Logrotate, S3 storage, and AWStats

by Sebastien Mirolo on Wed, 24 Aug 2016

Today we are going to push the rotated logs to a S3 bucket, the download those logs and process them with awstats.

Uploading rotated logs to S3

Nginx, in the open-source version, writes access requests to log files. The nginx logs are currently rotated with logrotate using the default settings coming out of the box on Fedora.
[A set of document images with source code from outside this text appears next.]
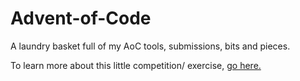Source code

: # Advent-of-Code
A laundry basket full of my AoC tools, submissions, bits and pieces.

To learn more about this little competition/ exercise, [go here.](https://adventofcode.com/2022)
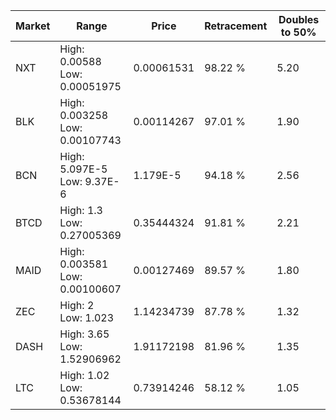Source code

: | Market | Range | Price| Retracement | Doubles to 50% |
| --- | --- | --- | --- | --- |
| NXT | High: 0.00588<br />Low: 0.00051975 | 0.00061531 | 98.22 % | 5.20 |
| BLK | High: 0.003258<br />Low: 0.00107743 | 0.00114267 | 97.01 % | 1.90 |
| BCN | High: 5.097E-5<br />Low: 9.37E-6 | 1.179E-5 | 94.18 % | 2.56 |
| BTCD | High: 1.3<br />Low: 0.27005369 | 0.35444324 | 91.81 % | 2.21 |
| MAID | High: 0.003581<br />Low: 0.00100607 | 0.00127469 | 89.57 % | 1.80 |
| ZEC | High: 2<br />Low: 1.023 | 1.14234739 | 87.78 % | 1.32 |
| DASH | High: 3.65<br />Low: 1.52906962 | 1.91172198 | 81.96 % | 1.35 |
| LTC | High: 1.02<br />Low: 0.53678144 | 0.73914246 | 58.12 % | 1.05 |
That is rotated log files are suffixed with the date of rotation, gzip compressed and the nginx process is sent a USR1 signal once (i.e. sharedscripts option) to re-open the log files.

Searching for how to access the output file in postrotate we find that the postrotate script is passed the names of the log files (i.e. the names matching the patterns on the logrotate trigger) as $1 - in most cases.
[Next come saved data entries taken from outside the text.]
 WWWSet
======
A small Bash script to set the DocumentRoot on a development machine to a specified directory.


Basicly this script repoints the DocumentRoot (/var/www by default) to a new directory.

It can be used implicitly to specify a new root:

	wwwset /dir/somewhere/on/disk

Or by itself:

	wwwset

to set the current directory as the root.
$ diff -u prev /etc/logrotate/nginx {
 /var/log/nginx/*log {
    create 0644 nginx nginx
    daily
    rotate 10
    missingok
    notifempty
    compress
    sharedscripts
    postrotate
+       LOGS=$1
        /bin/kill -USR1 `cat /run/nginx.pid 2>/dev/null` 2>/dev/null || true
+       echo "Upload $LOGS"
    endscript
 }

The description of sharedscripts specifies

However, if none of the logs in the pattern require rotating, the scripts will not be run at all.
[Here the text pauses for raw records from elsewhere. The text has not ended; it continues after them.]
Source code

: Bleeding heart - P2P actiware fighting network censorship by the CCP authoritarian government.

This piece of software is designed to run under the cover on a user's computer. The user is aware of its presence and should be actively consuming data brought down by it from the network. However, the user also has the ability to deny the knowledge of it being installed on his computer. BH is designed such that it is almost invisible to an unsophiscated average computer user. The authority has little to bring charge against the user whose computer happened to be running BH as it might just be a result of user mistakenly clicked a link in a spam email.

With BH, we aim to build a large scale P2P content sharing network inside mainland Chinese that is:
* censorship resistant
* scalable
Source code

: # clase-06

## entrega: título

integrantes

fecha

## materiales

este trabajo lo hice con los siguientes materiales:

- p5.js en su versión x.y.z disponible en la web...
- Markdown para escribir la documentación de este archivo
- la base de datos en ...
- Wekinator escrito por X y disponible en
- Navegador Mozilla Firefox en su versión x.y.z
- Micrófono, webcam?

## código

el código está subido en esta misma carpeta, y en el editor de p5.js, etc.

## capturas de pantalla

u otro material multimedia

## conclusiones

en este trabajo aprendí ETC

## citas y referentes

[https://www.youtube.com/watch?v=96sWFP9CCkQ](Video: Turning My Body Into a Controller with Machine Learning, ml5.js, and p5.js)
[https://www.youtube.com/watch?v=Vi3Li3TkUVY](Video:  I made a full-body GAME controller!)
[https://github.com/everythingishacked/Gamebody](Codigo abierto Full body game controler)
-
To test our setup we need a reliable way to trigger rotation. Furthermore in debug mode (-d), no changes will be made to the logs, which means our rotated log won't be compressed and we are not accurately testing things are working as expected. Hence we restore the last rotated log, remove it, then run logrotate with the -v option.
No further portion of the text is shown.